Work item: Print each line below verbatim, skipping every picture.

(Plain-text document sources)
• • • • • • •
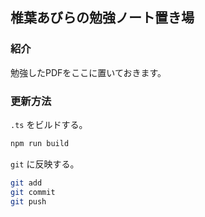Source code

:
椎葉あびらの勉強ノート置き場
---

### 紹介

勉強したPDFをここに置いておきます。

### 更新方法

`.ts` をビルドする。
```bash
npm run build
```

`git` に反映する。
```bash
git add
git commit
git push
```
• • • • • • •
Answer for the task:
Source code

:
椎葉あびらの勉強ノート置き場
---

### 紹介

勉強したPDFをここに置いておきます。

### 更新方法

`.ts` をビルドする。
```bash
npm run build
```

`git` に反映する。
```bash
git add
git commit
git push
```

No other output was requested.